Many women who have been the victims of domestic violence and aggression at home have said that had they known about the crisis, they would have made some alternative arrangements but now they had no options. It would not be wrong to say that these women are more vulnerable than ever amidst what can be called the worst lockdown in decades.

It would not be wrong to say that captivity has always been known to drive people insane and unleash violent instincts and abusive situations surely become worse at such times. 

In these days of the lockdown, all the men are compelled to stay back at home and this gives men more time and opportunity to indulge in violence against the women of the household. 

In the presence of the male abuser 24/7 in the home, the woman finds no scope of contacting the police for support. The situation is not only getting worse for the women in India but governments all over the world are receiving more and more phone calls from women asking for help. There are many women across the world who fear for their own lives and for the lives of their children as they live their lives with oppressive and abusive husbands . 

These women are now compelled to spend all their time at home with their abusers, children are not able to attend school, which many parents consider a safety net. In France, cases of domestic abuse have gone up by 36% including two cases of germicide since the lockdown began.
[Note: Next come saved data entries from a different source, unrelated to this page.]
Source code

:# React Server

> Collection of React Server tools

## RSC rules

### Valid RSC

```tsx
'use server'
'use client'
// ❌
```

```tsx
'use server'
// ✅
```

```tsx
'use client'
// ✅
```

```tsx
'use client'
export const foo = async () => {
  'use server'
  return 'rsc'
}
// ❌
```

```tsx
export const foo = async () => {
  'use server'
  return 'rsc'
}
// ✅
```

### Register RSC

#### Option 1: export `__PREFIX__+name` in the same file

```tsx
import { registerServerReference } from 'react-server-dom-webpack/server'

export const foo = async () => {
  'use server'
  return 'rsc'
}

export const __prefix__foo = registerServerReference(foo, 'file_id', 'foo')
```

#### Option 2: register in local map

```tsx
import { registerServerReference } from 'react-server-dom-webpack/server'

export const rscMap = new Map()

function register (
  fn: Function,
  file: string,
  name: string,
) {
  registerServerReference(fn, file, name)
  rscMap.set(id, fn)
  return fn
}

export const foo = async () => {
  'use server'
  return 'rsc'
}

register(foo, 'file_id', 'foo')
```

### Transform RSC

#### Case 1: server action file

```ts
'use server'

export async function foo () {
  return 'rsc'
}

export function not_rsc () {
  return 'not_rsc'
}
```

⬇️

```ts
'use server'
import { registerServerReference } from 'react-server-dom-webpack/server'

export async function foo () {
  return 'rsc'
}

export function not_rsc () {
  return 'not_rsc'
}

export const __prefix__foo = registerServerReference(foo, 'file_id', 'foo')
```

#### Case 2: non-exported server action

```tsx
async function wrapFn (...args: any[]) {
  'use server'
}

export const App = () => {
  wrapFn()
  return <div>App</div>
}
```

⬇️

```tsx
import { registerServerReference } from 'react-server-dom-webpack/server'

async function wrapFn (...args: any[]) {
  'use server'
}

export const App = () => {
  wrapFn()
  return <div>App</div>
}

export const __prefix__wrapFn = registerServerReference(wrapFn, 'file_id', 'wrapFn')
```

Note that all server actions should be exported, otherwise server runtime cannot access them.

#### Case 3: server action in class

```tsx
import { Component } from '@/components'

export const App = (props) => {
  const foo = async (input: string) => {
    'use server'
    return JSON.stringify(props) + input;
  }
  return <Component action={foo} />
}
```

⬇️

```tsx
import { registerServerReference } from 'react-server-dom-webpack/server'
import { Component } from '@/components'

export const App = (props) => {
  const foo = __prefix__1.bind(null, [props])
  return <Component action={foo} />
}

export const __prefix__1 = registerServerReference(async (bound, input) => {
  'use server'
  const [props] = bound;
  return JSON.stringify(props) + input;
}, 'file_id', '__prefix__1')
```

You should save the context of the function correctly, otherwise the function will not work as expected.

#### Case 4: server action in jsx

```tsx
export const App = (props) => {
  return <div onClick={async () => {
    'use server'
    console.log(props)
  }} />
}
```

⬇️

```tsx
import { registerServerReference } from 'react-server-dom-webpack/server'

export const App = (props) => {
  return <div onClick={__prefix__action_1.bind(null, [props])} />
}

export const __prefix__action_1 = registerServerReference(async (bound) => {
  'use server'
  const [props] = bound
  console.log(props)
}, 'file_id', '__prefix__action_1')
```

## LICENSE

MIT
In order to tackle this, the French government has announced that it will pay for victims to stay in hotels and install several counselling booths so that women can access them easily. 

In the UK, the police has encouraged victims to make use of a “silent call”: by calling the emergency number 999 and then dialling 55 the police say that they will recognise the call as “a cause for concern.”

In Australia too women have been accessing agencies for rescue from instance of domestic violence and the government has been compelled to announce a fund of 142 million dollars to tackle cases of domestic violence. 

Pope Francis too condemned the ongoing domestic violence against women and said that there was a need to support and do work for “ the most vulnerable of brothers and sisters” and committed the Catholic Church to fighting against exploitation and violence against women.

It wouldn’t be wrong to assume that there is indeed a global rise in domestic violence cases since the coronavirus lockdown. 

As the number of people in the lockdown increases, so will the number of women who are victims of domestic violence. 

These women have now nowhere to go and are forced to spend each day with their perpetrators. With no space to breathe, these women certainly constitute one of the most severely suffering portions of the population.